While fanboys and kids may be disappointed by the more complex, somewhat cerebral goings-on in Iron Man 2, I have only words of appreciation for the filmmakers. They've achieved what ought to be the hallmark of all sequels: a deepening of the characters and their relationships rather than an audience-pleasing "more of the same."

UPDATE: Iron Man 2 is now available on DVD and Blu-ray from

Review by Rev. Chris Carpenter, resident film critic of Movie Dearest and the Orange County and Long Beach Blade.


  1. I completely disagree with your assessment. First, Tony's heart is not "super-powered". The arc reactor is a power source. It just happens to power the MAGNET that keeps the pieces of shrapnel from piercing his heart and also powers the Iron Man suits. Next, how did Mickey Roarke's Whiplash know that Tony was driving in the Gran Prix? It was a last minute decision so unless he had planned on destroying Tony's car just to get revenge, this scene makes no sense. Next, Tony's board of directors would never allow him to promote Pepper to CEO. They tried to freeze him out in the first film for his bad judgment. You think they are going to let this slide? And the Stark Expo would be more like the World's Fair or ComiCon than EPCOT seeing that it is only an annual event. Rhodey could never have stolen the Mark 2 armor because there would be no power. Each suit is powered by Tony's arc reactor which is referenced in the first film when he asks JARVIS if how the Mark 3 armor is doing with the old arc reactor after Jebediah steals the current arc reactor. This also proves the point of how Tony says "the suit and I are one. You can't have it." Because no one else can wear it unless they want to put an arc reactor in their chest! This is only the beginning in a long list of HUGE plot holes in IM2 (and Tony is not relying on alcohol it's chlorophyl which helps metabolize the toxins in his body from the corrosive element in the arc reactor) so I suggest you take a closer look at the linear logic first. And fanboys do appreciate the more cerebral side of these films (and I find that statement completely insulting), seriously look at "The Dark Knight", we also want them to make sense internally and logically. I believe your "more of the same" statement should be reserved for Jerry Bruckheimer and Michael Bay.

  2. Oh my! Sorry to offend, akirakid, though not to disagree. I caught at least one of the inconsistencies (the race attack on a last-minute Tony) you mention, but the first "Iron Man" was hardly a masterpiece of internal logic. For instance: How was Tony able to build his first Iron Man suit while under 24-hour surveillance by his apparently inept captors? At any rate, "Iron Man 2" is definitely a more serious, emotionally-resonant movie than the first, which is my main point.

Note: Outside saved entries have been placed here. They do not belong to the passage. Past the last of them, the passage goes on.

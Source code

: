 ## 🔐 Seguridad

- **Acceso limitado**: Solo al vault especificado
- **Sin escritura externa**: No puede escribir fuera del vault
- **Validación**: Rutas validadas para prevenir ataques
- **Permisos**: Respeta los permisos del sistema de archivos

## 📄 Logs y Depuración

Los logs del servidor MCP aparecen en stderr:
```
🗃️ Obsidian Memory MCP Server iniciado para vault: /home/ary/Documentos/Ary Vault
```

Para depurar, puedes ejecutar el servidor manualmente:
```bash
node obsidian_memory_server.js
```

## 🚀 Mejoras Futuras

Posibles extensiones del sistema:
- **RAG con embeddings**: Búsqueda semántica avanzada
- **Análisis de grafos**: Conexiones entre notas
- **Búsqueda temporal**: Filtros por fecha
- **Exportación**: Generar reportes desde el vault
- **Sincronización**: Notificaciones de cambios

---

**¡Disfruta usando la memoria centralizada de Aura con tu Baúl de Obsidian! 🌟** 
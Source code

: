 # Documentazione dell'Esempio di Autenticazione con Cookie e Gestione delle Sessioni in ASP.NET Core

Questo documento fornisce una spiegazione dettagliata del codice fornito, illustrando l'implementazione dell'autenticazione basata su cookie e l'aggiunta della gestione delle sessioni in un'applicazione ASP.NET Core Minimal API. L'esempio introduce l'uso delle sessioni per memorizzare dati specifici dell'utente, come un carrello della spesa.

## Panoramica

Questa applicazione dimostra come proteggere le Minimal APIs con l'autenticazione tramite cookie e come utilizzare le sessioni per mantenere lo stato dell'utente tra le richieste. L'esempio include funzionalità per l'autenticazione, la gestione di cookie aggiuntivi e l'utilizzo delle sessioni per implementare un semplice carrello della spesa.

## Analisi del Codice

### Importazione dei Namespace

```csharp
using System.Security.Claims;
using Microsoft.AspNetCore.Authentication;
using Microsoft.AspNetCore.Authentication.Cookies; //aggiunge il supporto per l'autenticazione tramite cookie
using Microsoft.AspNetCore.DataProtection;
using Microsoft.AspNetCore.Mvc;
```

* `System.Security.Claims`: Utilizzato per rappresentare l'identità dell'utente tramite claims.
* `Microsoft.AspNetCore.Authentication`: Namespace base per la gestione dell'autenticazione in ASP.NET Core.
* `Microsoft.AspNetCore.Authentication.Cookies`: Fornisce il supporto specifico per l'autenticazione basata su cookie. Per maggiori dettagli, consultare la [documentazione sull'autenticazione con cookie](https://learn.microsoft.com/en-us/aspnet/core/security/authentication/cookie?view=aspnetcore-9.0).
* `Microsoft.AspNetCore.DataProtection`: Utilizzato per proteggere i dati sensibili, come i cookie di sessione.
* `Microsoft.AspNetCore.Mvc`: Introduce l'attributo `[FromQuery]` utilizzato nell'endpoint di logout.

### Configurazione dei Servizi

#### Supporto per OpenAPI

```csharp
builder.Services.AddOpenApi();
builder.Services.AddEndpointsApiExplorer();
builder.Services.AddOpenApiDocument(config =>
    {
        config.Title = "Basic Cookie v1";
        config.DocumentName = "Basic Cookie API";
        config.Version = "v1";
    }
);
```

  3. i agree with akirakid on almost all counts.. tony could promote pepper now cos it was obadiah who was causing problems in the first , not the board really. They couldve have put in a little more detail on that though.. but this is just minor.. there are quite a few big plotholes in IM2 like akirakid pointed out. One more that i found was how the hell could mickey aka ivan make the arc reactor so easily. Fine , he had the designs , what about the palladium.. i dont think it is so easily attainable considering tony had to break through a dozen missiles to get his prototype done. Speaking of which there wouldnt be so much of a problem making a suit under that kind of captivity in IM1. The henchmen were pretty much illiterate and just assumed they were making the missile.. but thats just my analysis. They could have plugged in the holes in IM2 and also tightened the script , esp. where fights are concerned. Tony just seems to coast through fights and problems. Despite all these problems i would still say IM2 was quite good. I managed to find these inconsistencies while watching but even so , not a moment of boredom. Entertaining all the way.